Throwing cash on the voters | Native-news

WEST CHESTER – Two Democratic mayoral candidates spent a lot of money on their primary campaigns on May 18th.

As part of the required campaign financial report, alleged Democratic candidate Lillian DeBaptiste reported that her campaign spending on May 3 was $ 16,461 and she had raised $ 26,051.

The election results are not official until they have been approved by the Chester County Board of Elections.

The May 3 campaign cost Interim Mayor Jordan Norley about $ 25,000. Most of DeBaptiste’s expenses were covered by donors, while a large part of Norleys was borrowed by the candidate for the campaign and may be paid for by Norley if other donors have not already or not yet contacted.

Notably, there was 15 days of campaigning between the May 3 reporting period and the primaries. Candidates will report final spending numbers next month.

Unofficially, Norley received 656 votes and spent about $ 25,000, which cost $ 38.10 per vote. DeBaptiste received 996 votes and with approximately $ 16,461 spent, invested $ 16.53 for each of their votes.

The third-place candidate, Kyle Hudson, was chosen by 248 voters. Contributors contributed $ 2,552 and in-kind donations of $ 3,029 through May 3, with a cost of $ 22.50 for each vote collected by Hudson.

Norley talked about why he spent so much on a job that pays $ 4,000 a year.

“Using some of my personal finances for this campaign was a personal investment in our initiatives and our community throughout the campaign,” said Norley. “Even though we know the results of elementary school, I will always put my money where my mouth is and it has helped us highlight and promote initiatives such as rail restoration and our renewable energy goals.”

Norley also said the email voting “changed the game”. He sent mailers so that all voters would get the message before they posted a ballot.

“Voting by email made it more expensive to run a professional campaign,” said Norley.

DeBaptiste noted that this was her first experience while running for political office. She also said the pandemic changed the campaign.

She was unable to run large fundraising drives and meet and greet voters one by one.

“Our team set out to do a few small, intimate meet-and-greets for 12 people or less, but we haven’t had the opportunity to have larger ones,” she said. “COVID has made it difficult to meet voters.

“It became more difficult to impress the voters.”

The DeBaptiste campaign, the candidate said, bought digital and print advertising and sent literature “to make a difference and put you in front of the voters”.

Almost all editions of the DeBaptiste campaign were contributed by supporters.

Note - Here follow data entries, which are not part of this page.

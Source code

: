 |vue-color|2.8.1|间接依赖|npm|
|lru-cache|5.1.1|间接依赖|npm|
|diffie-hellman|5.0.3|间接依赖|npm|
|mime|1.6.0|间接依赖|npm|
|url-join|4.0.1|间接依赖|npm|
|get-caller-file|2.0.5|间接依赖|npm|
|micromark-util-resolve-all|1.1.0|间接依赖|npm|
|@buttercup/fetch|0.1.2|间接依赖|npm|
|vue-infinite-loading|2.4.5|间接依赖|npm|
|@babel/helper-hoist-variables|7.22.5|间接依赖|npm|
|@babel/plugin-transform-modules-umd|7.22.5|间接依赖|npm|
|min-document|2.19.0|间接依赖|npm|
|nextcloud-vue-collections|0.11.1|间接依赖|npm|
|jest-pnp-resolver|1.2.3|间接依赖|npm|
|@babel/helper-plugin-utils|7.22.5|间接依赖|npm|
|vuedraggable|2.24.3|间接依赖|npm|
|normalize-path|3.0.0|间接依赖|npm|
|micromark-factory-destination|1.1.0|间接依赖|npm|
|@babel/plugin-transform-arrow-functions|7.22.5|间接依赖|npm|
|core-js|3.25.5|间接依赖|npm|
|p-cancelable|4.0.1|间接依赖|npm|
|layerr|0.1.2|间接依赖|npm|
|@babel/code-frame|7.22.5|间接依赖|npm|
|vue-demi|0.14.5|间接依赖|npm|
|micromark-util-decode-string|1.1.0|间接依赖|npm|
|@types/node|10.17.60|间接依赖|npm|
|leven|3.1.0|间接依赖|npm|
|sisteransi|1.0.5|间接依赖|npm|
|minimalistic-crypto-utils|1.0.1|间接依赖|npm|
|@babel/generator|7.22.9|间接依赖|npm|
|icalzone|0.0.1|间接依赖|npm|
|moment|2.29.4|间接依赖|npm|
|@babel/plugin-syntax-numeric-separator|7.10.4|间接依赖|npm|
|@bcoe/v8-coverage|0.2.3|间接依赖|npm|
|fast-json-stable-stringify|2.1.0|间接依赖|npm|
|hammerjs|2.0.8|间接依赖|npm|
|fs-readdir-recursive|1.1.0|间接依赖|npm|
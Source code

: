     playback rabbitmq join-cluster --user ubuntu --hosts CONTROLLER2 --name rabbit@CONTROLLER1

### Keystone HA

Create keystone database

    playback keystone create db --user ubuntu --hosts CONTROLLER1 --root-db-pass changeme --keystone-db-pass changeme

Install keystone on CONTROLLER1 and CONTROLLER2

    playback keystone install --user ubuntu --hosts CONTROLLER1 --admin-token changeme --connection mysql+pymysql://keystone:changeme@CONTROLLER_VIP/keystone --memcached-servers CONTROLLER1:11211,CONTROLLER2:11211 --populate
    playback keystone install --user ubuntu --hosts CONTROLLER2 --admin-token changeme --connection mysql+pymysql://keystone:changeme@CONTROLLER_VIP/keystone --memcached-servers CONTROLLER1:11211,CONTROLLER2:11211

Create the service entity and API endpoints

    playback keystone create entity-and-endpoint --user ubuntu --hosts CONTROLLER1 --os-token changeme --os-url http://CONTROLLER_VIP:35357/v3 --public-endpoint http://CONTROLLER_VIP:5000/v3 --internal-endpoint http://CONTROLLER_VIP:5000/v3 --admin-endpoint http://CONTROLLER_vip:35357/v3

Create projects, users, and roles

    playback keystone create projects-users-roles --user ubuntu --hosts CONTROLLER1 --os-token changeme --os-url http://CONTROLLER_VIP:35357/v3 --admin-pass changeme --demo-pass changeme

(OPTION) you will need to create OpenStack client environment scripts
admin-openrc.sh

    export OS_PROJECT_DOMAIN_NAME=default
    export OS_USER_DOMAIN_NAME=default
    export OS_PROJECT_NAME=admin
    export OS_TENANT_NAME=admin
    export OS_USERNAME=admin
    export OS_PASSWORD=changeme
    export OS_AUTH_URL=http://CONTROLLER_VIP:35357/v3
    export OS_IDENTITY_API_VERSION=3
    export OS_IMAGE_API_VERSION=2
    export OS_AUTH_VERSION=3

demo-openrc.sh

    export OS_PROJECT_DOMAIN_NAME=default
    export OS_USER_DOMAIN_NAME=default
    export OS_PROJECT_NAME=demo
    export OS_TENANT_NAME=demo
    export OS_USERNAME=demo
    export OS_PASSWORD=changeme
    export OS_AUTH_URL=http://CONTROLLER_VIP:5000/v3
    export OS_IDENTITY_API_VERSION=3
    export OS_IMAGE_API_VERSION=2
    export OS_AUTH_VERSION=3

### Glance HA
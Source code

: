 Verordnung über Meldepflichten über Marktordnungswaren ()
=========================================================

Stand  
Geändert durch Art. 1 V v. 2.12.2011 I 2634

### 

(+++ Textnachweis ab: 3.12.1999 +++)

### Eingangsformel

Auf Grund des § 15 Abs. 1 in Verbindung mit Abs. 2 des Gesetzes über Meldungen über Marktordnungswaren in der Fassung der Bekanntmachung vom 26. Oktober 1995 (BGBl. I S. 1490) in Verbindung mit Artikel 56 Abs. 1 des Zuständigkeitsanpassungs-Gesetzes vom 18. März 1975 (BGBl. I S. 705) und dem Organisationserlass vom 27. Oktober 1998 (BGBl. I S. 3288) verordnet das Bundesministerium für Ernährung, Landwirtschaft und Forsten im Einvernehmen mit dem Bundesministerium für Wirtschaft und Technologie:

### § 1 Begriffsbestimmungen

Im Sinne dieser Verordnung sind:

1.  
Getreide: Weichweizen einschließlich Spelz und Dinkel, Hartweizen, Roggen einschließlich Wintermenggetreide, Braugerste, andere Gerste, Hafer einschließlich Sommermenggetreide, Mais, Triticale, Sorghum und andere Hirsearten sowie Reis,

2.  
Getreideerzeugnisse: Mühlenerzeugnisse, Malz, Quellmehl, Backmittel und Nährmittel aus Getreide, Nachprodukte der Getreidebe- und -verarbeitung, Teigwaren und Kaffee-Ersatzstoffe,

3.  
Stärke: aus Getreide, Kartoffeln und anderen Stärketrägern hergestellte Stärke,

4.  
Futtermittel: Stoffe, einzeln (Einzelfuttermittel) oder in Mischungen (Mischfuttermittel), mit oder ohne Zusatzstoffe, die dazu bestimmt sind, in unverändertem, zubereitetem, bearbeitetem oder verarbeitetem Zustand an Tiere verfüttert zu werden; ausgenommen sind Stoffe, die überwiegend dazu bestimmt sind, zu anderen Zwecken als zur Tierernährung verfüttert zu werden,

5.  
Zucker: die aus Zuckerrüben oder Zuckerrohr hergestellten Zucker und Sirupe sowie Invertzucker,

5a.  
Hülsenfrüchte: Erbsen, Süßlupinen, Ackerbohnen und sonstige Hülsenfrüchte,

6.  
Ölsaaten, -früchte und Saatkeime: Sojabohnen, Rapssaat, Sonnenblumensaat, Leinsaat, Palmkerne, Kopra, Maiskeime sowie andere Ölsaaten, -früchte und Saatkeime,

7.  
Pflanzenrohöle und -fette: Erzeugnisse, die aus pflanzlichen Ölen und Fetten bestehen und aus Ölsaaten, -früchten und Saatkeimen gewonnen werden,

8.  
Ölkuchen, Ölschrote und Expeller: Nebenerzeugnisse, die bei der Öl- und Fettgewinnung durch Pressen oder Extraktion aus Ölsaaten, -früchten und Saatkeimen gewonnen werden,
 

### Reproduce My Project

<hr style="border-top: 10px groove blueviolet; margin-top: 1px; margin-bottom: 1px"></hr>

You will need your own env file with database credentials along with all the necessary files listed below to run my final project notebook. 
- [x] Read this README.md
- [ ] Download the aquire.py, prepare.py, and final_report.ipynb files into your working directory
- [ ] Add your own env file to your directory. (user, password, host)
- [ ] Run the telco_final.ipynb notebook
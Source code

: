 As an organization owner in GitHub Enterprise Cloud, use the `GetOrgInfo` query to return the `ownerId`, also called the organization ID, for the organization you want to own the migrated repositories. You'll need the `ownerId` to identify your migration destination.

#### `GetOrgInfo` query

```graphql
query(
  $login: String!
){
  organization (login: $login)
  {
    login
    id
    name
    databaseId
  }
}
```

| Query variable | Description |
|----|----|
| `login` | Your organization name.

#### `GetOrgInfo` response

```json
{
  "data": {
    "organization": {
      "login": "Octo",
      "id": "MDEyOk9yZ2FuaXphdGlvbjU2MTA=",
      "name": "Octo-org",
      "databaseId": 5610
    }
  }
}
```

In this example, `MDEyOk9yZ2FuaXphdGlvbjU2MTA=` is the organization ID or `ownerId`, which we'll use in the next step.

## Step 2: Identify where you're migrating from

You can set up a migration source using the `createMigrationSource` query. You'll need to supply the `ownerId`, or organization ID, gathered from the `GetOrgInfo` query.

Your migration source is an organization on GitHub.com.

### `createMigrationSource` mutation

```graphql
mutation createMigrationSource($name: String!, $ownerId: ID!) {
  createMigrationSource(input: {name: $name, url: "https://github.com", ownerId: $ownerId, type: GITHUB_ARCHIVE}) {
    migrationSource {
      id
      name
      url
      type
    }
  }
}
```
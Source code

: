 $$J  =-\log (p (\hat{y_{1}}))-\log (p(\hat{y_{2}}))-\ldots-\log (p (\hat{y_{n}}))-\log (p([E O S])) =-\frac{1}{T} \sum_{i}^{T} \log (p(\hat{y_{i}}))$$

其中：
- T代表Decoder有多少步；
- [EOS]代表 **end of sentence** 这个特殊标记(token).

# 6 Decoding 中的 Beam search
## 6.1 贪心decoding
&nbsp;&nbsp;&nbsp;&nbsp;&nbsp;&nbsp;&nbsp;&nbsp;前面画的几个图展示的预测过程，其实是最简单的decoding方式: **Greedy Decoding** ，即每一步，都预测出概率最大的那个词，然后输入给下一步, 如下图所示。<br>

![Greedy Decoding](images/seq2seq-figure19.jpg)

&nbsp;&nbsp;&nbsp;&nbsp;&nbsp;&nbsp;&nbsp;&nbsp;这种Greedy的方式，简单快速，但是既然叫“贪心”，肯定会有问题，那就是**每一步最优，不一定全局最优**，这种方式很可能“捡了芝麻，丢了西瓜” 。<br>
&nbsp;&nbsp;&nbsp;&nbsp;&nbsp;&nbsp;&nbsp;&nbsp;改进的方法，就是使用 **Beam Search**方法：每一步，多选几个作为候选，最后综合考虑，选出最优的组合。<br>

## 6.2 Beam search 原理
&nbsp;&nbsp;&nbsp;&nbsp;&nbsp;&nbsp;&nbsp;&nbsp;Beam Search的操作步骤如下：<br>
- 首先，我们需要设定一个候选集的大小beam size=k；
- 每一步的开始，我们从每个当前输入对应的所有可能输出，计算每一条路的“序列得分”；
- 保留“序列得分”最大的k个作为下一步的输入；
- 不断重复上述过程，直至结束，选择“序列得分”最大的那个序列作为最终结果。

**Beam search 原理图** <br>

“Fortunately, I have many friends, loved ones, and supporters who believed in me enough to contribute, and many of them contributed for the first time because they were so excited that I ran,” he said. “However, I was really grateful for all the funds raised.

“I realized what it takes to hold elections.”

DeBaptiste said that running for political office should be open to all and should not be viewed as an “elitist sport”.

“Campaign reform really needs to be addressed,” she said. “If you can’t raise the money, how can you run for office?”

Tom Chambers was elected Mayor in 1977, 1985 and 1989. His 1989 election campaign cost about $ 6,000.

“Money and politics have become a big problem,” he said. “That kind of money sounds extreme or obscene.

“When you spend that kind of money in an elementary school, in a local election, and in a town like West Chester, it’s a bit of a problem. Money shouldn’t be the deciding factor. “

Mayor Norley took Dianne Herrin’s position as mayor when she was elected as state representative.

She said the Mayor of West Chester should be getting a salary, not just the $ 4,000 annual stipend.

“Our city has grown considerably and the city needs and expects a mayor who has the skills and can use their time and expertise for the community,” said Herrin. “The $ 4,000 annual scholarship excludes many people from running.

“If you don’t have a lot of financial resources, you just can’t do this.”

No Republicans were listed in the main vote. Businessman Eric Lorgus is campaigning to run for independent in the November election.